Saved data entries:

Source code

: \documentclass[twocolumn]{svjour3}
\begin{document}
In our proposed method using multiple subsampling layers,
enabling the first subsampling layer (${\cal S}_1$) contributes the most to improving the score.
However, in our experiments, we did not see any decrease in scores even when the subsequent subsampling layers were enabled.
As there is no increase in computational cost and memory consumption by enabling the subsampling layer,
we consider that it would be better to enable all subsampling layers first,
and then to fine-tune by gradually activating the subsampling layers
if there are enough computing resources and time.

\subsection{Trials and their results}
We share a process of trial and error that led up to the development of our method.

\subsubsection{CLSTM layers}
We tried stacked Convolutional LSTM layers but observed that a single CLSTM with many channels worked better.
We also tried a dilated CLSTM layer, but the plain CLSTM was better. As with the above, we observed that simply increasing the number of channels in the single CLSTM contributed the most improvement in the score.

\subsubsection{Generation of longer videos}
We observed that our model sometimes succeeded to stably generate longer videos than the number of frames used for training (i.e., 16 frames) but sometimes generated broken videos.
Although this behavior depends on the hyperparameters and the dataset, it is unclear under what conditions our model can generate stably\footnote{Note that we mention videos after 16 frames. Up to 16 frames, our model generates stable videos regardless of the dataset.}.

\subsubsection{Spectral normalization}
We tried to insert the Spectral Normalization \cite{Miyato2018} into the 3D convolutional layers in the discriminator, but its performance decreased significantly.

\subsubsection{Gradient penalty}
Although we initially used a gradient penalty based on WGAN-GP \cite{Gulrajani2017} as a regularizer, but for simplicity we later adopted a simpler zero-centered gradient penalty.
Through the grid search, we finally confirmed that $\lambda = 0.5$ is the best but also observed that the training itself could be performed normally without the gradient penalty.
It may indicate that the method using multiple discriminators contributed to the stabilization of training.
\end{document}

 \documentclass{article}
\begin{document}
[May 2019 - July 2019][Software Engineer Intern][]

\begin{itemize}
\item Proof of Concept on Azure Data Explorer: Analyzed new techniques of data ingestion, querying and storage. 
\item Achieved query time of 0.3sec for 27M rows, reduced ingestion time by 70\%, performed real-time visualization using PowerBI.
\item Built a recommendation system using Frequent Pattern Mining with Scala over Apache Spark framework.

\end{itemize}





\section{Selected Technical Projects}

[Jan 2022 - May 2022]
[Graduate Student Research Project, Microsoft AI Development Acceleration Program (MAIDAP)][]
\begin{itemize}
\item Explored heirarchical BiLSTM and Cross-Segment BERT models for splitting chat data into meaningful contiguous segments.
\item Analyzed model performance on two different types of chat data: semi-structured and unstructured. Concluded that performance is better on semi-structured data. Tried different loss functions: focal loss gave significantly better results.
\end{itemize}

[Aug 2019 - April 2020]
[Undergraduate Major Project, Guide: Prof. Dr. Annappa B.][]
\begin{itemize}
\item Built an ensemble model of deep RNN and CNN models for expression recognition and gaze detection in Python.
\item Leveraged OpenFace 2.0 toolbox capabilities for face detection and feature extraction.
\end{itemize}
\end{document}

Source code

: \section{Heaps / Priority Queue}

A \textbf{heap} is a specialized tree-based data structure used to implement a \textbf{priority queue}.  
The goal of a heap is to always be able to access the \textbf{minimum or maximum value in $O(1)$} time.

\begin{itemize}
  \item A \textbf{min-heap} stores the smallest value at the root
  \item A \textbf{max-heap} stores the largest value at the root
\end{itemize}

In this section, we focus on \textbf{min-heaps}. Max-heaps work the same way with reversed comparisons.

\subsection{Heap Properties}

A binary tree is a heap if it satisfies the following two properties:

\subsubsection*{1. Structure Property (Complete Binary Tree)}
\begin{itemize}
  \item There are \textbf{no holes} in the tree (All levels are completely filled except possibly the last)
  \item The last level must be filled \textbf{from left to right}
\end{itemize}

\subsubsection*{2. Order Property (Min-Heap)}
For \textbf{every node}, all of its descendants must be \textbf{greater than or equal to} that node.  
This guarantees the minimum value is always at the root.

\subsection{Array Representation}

Exercise. Beginning at the top of the data, please return every line until and including the line containing "However, in our", copied exactly, and nothing past it.

Problem solution.
Source code

: \documentclass[twocolumn]{svjour3}
\begin{document}
In our proposed method using multiple subsampling layers,
enabling the first subsampling layer (${\cal S}_1$) contributes the most to improving the score.
However, in our experiments, we did not see any decrease in scores even when the subsequent subsampling layers were enabled.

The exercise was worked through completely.